He continues: "A handwritten letter, with Habbush's name on it, would be fashioned by CIA and then hand-carried by a CIA agent to Baghdad for dissemination."
CIA officers Richer and John Maguire, who oversaw the Iraq Operations Group, are both on the record in Suskind's book confirming the existence of the fake Habbush letter.
From 1996-2004, Republicans frequently used their control of Congress to try and make Democratic candidates look bad during the final two weeks of an election season. From forcing election season votes on welfare reform to the border fence, they have held what they believe to be winning issues in reserve until the final weeks of the campaign. This is a clear circumstance where Democrats should do something similar, but different in that it is of far greater importance to the country. Hold hearing to determine if the Bush administration willfully fabricated fake intelligence in order to build their case for war in Iraq.
While this would be similar to hearings that were held in the past, in this case there are at least two CIA officers, who have been named, that have gone on the record claiming that intelligence was indeed fabricated. That seems pretty damning off-hand, and would make Republicans look terrible during the first two weeks of September.

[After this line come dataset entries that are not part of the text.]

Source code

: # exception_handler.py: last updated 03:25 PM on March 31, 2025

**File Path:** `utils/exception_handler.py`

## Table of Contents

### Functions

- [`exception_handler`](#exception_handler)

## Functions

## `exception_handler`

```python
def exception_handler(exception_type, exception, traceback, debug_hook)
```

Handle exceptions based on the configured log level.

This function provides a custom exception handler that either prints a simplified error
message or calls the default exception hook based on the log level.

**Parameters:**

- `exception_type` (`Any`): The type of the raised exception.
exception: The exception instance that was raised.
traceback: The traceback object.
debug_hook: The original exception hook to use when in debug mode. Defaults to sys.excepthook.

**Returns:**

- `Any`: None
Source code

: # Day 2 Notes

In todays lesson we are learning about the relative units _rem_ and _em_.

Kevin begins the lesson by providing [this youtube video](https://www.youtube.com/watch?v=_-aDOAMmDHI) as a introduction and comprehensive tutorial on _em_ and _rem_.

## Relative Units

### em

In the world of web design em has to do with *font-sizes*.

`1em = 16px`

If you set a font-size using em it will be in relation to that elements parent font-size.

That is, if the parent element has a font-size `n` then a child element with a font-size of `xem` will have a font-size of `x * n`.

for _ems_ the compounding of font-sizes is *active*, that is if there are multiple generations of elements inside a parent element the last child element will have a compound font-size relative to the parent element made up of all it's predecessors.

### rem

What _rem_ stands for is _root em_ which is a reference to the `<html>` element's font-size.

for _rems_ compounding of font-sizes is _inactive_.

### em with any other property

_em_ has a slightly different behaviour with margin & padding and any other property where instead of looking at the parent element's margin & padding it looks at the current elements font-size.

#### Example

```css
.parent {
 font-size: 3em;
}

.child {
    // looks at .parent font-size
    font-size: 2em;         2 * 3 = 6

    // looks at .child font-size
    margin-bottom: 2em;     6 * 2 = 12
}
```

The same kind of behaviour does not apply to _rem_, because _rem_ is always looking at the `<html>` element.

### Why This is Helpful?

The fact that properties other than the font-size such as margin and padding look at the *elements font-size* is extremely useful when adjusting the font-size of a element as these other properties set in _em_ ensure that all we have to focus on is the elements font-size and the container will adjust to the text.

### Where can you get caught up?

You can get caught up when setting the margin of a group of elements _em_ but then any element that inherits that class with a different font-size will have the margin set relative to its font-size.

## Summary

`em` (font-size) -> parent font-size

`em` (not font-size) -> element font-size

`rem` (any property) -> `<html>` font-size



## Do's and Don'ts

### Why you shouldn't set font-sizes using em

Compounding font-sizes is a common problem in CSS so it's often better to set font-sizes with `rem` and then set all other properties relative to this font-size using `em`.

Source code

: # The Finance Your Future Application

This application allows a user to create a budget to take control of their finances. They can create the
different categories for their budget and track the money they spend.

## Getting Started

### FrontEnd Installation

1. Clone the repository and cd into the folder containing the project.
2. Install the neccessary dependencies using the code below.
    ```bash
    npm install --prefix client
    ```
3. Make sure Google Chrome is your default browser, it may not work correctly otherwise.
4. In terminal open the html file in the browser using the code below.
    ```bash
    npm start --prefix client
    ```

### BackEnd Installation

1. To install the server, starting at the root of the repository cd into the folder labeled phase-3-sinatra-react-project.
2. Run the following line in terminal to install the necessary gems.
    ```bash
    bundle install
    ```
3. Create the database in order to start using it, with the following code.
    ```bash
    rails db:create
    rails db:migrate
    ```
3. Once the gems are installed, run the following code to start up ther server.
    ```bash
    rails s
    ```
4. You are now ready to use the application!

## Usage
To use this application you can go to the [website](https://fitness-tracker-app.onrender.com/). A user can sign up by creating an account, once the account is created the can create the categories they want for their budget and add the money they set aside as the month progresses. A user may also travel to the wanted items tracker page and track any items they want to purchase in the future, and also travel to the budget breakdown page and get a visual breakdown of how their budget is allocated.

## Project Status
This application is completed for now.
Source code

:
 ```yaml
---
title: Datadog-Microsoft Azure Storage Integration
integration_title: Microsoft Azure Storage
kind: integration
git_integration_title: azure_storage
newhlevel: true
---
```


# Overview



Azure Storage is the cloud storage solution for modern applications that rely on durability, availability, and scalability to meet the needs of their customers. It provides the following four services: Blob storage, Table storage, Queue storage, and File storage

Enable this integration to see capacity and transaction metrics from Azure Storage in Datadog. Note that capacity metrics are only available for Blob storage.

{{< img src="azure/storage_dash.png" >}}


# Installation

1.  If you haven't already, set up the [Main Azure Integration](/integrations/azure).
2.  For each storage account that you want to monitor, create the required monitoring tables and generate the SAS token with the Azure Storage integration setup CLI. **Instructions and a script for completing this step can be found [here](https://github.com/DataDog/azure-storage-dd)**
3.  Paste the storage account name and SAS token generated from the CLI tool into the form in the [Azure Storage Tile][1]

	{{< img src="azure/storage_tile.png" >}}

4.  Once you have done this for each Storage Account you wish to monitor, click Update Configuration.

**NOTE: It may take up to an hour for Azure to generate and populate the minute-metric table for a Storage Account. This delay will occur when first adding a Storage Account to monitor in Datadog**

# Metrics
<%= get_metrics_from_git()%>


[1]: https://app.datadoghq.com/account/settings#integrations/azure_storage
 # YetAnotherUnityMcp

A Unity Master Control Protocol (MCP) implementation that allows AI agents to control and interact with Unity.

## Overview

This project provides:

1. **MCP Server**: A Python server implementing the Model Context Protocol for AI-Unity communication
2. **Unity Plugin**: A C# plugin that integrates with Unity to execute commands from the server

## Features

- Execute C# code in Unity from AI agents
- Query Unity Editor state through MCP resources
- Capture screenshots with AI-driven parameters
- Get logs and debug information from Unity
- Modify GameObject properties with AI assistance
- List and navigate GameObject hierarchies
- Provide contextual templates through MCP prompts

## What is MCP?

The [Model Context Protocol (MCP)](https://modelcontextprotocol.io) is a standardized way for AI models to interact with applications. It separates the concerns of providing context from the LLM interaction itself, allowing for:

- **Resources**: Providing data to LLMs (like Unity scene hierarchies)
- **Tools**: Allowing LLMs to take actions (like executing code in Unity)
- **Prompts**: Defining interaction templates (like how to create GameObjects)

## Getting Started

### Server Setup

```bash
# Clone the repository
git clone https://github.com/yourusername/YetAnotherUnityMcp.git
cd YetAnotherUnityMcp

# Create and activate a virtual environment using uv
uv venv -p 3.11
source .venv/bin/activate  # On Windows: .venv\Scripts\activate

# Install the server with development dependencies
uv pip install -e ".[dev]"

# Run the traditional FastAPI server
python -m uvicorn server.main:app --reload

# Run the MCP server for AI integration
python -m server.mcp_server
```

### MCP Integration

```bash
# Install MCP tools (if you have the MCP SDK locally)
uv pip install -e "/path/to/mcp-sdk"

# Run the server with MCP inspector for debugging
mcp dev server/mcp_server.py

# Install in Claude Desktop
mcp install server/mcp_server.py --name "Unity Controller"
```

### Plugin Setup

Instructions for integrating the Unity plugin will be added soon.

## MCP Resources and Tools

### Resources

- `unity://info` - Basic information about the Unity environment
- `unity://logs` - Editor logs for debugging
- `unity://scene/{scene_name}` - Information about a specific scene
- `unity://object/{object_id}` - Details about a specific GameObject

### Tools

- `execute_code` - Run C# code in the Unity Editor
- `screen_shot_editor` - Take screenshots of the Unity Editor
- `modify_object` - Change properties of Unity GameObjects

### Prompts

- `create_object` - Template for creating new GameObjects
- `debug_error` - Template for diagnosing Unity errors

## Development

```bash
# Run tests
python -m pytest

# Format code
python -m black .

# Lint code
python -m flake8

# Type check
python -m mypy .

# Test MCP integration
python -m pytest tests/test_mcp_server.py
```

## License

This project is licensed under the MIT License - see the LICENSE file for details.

Holding an investigation doesn't mean that you accept these charges at face value, which might be dangerous if they turn out to be false. It does mean that you air some pretty damning stuff about Republicans and John McCain's pet project: the Iraq war. Not demanding, and then holding, an immediate congressional investigation into this matter would be the clearest sign possible that Democrats are just not willing to attack hard enough in this election season.